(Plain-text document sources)
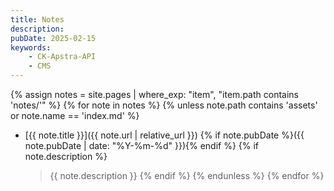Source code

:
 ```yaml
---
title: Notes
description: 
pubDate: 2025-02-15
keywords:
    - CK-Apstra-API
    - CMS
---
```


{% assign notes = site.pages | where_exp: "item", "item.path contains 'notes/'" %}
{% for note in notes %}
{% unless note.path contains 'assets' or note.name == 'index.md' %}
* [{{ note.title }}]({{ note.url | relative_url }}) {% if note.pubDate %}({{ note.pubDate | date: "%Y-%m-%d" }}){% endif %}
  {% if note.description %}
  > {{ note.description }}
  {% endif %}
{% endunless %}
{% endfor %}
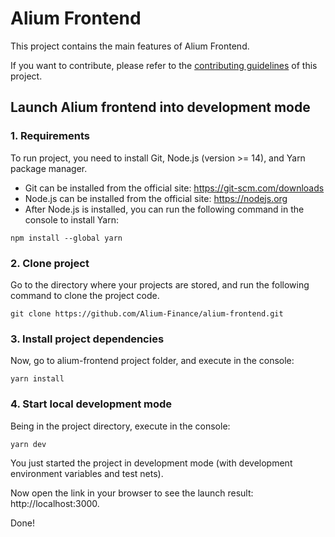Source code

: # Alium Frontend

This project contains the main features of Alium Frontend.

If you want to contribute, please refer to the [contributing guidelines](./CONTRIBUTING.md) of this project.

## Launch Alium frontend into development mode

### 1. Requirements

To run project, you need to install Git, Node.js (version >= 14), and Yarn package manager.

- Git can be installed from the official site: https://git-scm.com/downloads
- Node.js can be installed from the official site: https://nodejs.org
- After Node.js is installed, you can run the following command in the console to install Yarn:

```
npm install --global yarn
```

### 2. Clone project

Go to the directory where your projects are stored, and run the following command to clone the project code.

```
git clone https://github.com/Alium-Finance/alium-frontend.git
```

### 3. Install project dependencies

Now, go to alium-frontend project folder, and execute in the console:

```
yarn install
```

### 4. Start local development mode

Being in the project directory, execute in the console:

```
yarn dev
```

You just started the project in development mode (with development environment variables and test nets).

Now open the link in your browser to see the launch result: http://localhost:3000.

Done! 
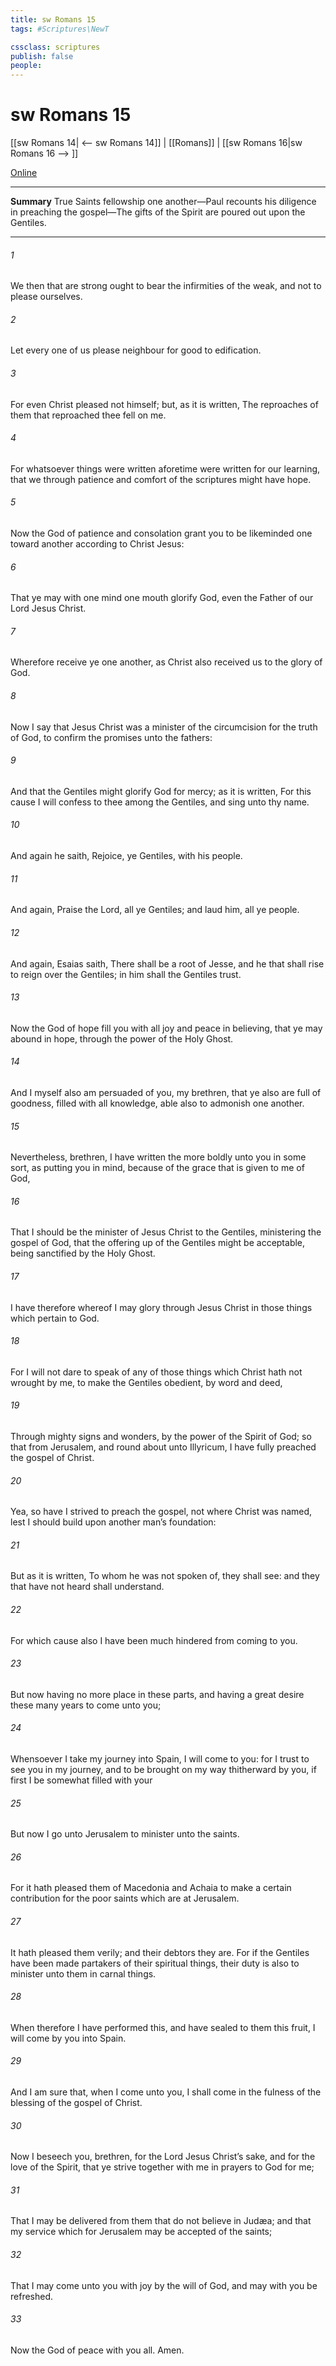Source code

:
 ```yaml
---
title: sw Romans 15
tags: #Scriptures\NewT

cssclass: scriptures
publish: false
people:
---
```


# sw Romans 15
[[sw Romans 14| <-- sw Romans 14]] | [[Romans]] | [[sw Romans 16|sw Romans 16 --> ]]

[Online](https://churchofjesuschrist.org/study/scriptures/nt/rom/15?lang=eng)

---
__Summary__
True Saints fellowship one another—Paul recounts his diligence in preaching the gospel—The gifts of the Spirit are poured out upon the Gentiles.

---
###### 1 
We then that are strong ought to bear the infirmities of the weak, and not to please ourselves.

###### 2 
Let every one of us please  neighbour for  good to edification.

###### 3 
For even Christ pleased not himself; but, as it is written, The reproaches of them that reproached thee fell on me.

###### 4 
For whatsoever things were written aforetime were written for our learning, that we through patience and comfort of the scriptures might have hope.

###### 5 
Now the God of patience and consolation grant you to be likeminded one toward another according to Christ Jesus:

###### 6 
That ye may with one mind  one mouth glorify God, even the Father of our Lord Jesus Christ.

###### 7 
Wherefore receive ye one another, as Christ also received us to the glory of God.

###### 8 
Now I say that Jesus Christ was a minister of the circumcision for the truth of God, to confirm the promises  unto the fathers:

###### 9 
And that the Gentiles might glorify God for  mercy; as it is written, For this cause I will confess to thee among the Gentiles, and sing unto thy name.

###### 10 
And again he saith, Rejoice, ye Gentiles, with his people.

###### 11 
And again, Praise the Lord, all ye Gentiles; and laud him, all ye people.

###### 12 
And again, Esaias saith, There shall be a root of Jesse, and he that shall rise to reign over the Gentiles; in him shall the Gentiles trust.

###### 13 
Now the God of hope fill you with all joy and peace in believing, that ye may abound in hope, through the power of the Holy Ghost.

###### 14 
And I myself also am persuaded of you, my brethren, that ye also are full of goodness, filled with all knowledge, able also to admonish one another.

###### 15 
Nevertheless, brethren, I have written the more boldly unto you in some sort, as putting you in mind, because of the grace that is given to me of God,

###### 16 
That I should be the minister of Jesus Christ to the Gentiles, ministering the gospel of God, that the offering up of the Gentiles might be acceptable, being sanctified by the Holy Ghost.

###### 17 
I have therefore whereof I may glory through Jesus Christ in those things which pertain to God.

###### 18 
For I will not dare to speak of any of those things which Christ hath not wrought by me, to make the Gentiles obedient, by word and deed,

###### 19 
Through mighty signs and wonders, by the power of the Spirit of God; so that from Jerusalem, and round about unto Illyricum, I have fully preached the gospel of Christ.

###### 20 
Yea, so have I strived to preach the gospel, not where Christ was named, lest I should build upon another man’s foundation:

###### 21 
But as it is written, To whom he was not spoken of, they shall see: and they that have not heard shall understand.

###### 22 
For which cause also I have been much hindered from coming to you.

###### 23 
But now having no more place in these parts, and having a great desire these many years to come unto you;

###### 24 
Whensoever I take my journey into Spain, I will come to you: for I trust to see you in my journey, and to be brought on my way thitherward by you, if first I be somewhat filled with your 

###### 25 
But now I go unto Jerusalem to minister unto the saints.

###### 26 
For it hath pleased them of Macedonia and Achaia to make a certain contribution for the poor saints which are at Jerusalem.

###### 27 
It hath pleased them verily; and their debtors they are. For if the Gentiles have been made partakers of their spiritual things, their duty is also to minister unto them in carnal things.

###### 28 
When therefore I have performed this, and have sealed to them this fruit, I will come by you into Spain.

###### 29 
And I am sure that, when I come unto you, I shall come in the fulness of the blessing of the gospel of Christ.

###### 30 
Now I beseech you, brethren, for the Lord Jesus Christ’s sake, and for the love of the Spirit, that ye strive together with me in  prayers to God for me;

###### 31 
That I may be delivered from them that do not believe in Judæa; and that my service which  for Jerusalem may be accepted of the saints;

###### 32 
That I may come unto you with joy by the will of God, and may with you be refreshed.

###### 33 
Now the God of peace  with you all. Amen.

## WORK TO COMPLETE
Return all lines from the data that include the string "installed".

## OUTPUT FOR THIS EXERCISE
- Git can be installed from the official site: https://git-scm.com/downloads
- Node.js can be installed from the official site: https://nodejs.org
- After Node.js is installed, you can run the following command in the console to install Yarn:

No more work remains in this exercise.